Il vero nodo resta la dimensione economica dell’intervento
Fin qui il decreto mostra una struttura normativa molto ampia, costruita su semplificazioni procedurali, strumenti commissariali, fondi dedicati e partenariati pubblico-privati. È però sul piano economico che iniziano ad emergere le questioni più delicate.
L’art. 2 autorizza infatti una spesa complessiva pari a 970 milioni di euro fino al 2030 per il programma straordinario nazionale di recupero e manutenzione del patrimonio ERP e sociale. Il decreto non si esaurisce in questa cifra, perché richiama anche ulteriori strumenti finanziari, come il Fondo sociale per il clima, il Fondo housing coesione e la possibile partecipazione di Regioni, Province autonome e amministrazioni centrali.

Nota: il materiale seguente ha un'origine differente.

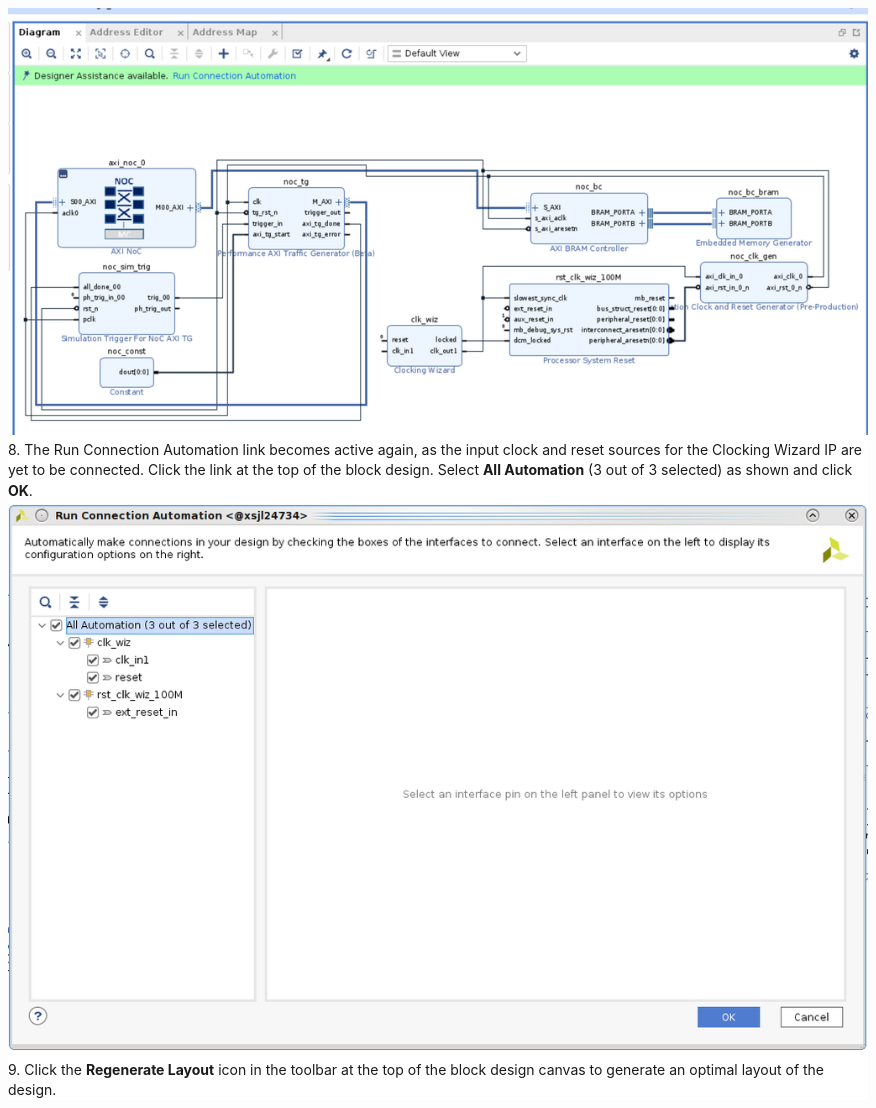 ![Run Connection Automation completion](images/reset_clock_connection_full_design.PNG)
8. The Run Connection Automation link becomes active again, as the input clock and reset
sources for the Clocking Wizard IP are yet to be connected. Click the link at the top of the
block design. Select **All Automation** (3 out of 3 selected) as shown and click **OK**.
![Run connection Automation_1](images/run_connection_automation_1.PNG)
9. Click the **Regenerate Layout** icon in the toolbar at the top of the block design canvas to
generate an optimal layout of the design.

Resta però evidente che la dimensione finanziaria immediatamente quantificabile appare molto distante dall’ampiezza degli obiettivi dichiarati.
Ed è proprio qui che emerge la principale criticità del provvedimento. Interventi di recupero ERP, edilizia sociale, riconversione del patrimonio pubblico inutilizzato, rigenerazione urbana, adeguamento energetico, urbanizzazioni, infrastrutture e housing a prezzi calmierati richiedono risorse elevate, continuità finanziaria e una programmazione almeno decennale, se non ventennale. Da questo punto di vista l’orizzonte al 2030 appare estremamente ravvicinato rispetto ai tempi necessari per pianificare, autorizzare, finanziare e realizzare interventi di questa complessità.
Anche provando a leggere il dato in termini puramente teorici, la dimensione economica dell’intervento continua a sollevare più di una perplessità. Se infatti si dividesse la dotazione da 970 milioni prevista fino al 2030 per i circa 7.900 Comuni italiani, si arriverebbe ad una disponibilità teorica di poco più di 24 mila euro all’anno per ciascun Comune.
Naturalmente il decreto non prevede alcuna ripartizione di questo tipo e gli interventi saranno inevitabilmente concentrati su specifici programmi e operazioni di recupero. Tuttavia il semplice ordine di grandezza aiuta a comprendere quanto il tema delle risorse resti centrale rispetto agli obiettivi dichiarati dal Piano Casa.
Perché cifre di questo livello, nel mercato edilizio attuale, rischiano realisticamente di coprire interventi molto limitati di manutenzione e recupero, certamente non programmi strutturali di rigenerazione urbana o un incremento realmente percepibile dell’offerta abitativa sociale.